Finally, the anti-inflammatory properties of antibiotics called
macrolides have been increasingly evaluated in CF. These drugs may
work at several different levels. For example, the macrolide clarithromycin
has been shown to disrupt the biofilm environment proposed to favour
Pseudomonas growth in the infected lung. There has been a surge
of interest in azithromycin in particular, whose use in CF was inspired
by its success in treating diffuse panbronchiolitis. Several trials
showing promising results on CF lung function have taken place.
However, the mode of action of macrolides in CF is still not clear,
though their anti-inflammatory properties are thought to dominate.
The results with azithromycin have been encouraging enough that
we are beginning to see its use recommended under certain conditions
in CF patients as an adjunct to more established therapies. We are
still some way from a consensus on its efficacy and long term randomised
controlled trials with large numbers of patients are required to
determine its efficacy and optimal dosage with precision.

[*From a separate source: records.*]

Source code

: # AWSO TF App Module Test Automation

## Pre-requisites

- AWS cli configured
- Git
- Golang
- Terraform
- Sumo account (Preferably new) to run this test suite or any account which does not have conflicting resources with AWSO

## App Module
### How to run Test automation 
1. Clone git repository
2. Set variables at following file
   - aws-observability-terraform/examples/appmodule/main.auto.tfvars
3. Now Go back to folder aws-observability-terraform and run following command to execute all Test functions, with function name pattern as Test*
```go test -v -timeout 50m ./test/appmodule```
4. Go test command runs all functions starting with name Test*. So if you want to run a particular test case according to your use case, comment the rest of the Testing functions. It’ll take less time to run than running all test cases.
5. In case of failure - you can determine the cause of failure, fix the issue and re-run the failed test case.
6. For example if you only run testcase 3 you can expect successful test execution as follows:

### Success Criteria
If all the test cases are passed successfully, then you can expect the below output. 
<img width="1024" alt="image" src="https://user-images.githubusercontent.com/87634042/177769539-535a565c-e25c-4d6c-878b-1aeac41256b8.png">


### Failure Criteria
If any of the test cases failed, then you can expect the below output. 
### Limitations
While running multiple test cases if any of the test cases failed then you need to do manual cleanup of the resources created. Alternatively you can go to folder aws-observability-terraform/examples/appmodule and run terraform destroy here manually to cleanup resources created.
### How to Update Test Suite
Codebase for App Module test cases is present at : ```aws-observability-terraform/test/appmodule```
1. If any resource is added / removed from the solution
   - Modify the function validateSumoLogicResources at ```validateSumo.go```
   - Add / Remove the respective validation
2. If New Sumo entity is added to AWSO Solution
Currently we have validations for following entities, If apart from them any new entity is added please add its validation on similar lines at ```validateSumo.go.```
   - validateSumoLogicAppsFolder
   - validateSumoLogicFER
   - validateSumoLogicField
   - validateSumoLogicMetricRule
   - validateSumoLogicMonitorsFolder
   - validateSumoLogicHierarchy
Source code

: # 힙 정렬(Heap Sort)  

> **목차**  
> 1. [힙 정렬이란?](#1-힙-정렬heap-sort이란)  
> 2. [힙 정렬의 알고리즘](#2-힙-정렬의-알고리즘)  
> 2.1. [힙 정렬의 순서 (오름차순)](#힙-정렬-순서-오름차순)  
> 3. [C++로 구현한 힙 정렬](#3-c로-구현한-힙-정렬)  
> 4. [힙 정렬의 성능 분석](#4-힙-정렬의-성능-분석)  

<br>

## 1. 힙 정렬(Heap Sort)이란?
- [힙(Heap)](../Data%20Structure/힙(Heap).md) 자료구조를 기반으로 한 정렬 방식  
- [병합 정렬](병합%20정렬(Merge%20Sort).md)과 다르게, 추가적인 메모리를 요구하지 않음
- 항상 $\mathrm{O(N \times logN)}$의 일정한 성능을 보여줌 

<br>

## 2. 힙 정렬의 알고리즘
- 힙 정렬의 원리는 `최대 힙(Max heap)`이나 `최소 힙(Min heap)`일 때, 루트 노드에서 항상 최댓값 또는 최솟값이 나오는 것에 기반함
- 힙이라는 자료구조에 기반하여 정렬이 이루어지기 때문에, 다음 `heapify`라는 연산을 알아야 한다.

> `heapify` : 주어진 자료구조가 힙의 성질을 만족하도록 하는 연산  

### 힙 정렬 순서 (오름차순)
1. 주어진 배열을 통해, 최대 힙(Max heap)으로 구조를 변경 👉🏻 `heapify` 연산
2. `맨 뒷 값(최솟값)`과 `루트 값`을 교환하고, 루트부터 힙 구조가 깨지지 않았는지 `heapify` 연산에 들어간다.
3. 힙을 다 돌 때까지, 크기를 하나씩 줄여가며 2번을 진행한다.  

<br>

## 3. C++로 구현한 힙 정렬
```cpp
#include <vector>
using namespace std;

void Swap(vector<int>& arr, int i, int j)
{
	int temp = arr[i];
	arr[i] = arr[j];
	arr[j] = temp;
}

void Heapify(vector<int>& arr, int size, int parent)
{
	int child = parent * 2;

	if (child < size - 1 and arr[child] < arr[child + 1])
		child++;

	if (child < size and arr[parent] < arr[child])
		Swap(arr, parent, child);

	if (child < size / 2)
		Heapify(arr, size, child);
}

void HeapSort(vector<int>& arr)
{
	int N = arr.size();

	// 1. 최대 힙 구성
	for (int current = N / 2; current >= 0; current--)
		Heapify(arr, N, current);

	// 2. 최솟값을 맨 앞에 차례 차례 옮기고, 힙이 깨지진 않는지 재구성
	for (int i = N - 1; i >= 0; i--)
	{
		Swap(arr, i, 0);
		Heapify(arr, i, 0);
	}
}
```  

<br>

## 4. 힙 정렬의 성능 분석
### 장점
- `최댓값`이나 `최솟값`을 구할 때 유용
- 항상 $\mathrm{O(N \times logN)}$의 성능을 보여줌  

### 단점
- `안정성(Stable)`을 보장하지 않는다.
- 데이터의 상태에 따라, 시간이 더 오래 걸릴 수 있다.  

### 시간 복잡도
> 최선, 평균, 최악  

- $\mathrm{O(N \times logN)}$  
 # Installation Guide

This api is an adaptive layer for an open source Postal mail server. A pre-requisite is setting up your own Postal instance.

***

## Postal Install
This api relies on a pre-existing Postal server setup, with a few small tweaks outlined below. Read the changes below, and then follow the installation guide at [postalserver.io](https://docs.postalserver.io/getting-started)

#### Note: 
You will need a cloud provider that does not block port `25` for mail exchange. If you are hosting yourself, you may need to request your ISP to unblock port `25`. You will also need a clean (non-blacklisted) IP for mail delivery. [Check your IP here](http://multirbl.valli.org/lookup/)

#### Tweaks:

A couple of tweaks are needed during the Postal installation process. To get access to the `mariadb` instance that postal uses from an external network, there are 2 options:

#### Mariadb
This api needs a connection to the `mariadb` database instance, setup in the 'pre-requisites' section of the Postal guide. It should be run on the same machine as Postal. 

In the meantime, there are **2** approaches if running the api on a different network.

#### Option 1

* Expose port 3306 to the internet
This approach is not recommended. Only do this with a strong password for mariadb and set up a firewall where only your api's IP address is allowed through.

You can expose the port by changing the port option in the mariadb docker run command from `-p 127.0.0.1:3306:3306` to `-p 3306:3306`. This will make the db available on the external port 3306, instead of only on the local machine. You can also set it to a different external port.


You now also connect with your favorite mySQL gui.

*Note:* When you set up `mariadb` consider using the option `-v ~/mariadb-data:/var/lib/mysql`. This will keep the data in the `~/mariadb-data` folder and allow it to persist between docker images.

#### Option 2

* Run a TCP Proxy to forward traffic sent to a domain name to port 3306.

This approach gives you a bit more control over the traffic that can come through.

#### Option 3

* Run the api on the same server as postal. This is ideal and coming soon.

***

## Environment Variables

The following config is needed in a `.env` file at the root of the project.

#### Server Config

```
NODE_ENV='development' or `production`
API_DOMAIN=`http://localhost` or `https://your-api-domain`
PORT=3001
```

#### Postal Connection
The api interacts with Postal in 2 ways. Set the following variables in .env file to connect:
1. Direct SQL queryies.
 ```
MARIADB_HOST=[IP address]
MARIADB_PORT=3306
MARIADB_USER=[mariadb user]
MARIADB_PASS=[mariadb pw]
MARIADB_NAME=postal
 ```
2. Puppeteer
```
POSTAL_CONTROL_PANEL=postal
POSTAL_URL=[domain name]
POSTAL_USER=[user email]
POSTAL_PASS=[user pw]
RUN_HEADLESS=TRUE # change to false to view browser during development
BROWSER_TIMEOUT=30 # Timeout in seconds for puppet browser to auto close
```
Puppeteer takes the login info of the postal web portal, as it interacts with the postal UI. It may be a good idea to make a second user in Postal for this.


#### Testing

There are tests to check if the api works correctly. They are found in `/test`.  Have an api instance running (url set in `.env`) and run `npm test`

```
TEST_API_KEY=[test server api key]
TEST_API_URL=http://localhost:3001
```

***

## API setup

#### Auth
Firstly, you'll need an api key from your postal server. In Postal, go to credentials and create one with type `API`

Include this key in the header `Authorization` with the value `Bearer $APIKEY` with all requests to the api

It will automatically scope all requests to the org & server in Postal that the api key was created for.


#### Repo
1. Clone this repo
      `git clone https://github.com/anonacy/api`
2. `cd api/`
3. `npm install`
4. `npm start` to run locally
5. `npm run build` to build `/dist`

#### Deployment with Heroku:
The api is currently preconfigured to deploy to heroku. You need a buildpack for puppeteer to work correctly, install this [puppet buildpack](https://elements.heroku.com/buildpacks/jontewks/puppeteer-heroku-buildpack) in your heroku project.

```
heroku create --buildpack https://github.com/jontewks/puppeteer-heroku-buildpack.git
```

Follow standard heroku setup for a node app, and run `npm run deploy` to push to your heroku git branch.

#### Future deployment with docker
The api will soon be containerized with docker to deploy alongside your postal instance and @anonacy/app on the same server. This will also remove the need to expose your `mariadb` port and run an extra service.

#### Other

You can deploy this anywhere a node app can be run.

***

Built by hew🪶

Treating the basic causes of CF
The attraction of therapies that target CFTR is that
they have the potential to compensate for all the symptoms associated
with the defective protein. Almost all therapies of this kind are
still in their early developmental stages. It is important to remember
that many compounds that work well in laboratory experiments and
simple model systems in many cases do not translate to useful drugs
in living animals, due to toxicity and other undesirable effects.
CFTR as a drug target
Our detailed knowledge of CFTR is being applied in the search for
therapeutic drugs that improve the function of defective CFTR or
(as we have seen) stimulate the activity of other proteins that
may substitute for it. Some drugs emerged early on in the CFTR story
and are still invaluable for laboratory research, but have not progressed
to clinical use. Genistein, an activator of CFTR, is a well-known
example. Genistein could yet play a clinical role: a proposed trial
of a combination therapy comprising phenylbutyrate and genistein
at the Children's Hospital of Philadelphia is recruiting patients
(NLM identifier NCT00016744).
In the last few years, Dr Freedman and others in the US raised the
possibility that docosahexaenoate (DHA) which is a polyunsaturated
fatty acid, given as a dietary additive, could be used to treat
CF. This followed published evidence that the DHA/arachidonic fatty
acid imbalance in CF cells could be corrected by this means. However,
the work remains in the pre-clinical phase and initial excitement
about this approach has declined significantly.
The F508del mutation
| “There
are several experimental drugs that appear to mobilise F508del-CFTR” |
Most CF patients have the F508del variant of CFTR, so it is not
surprising that a great deal of attention has been focused on the
properties of this protein. So-called protein-mobilising drugs that
mimic the beneficial effects of growth in the cold are being actively
sought. Such a drug may not be sufficient, however, because when
F508del protein does reach the cell surface in patients it is less
functional than normal CFTR. We may need to find F508del activity-enhancing
drugs as well.
There are several experimental drugs that appear to mobilise F508del-CFTR.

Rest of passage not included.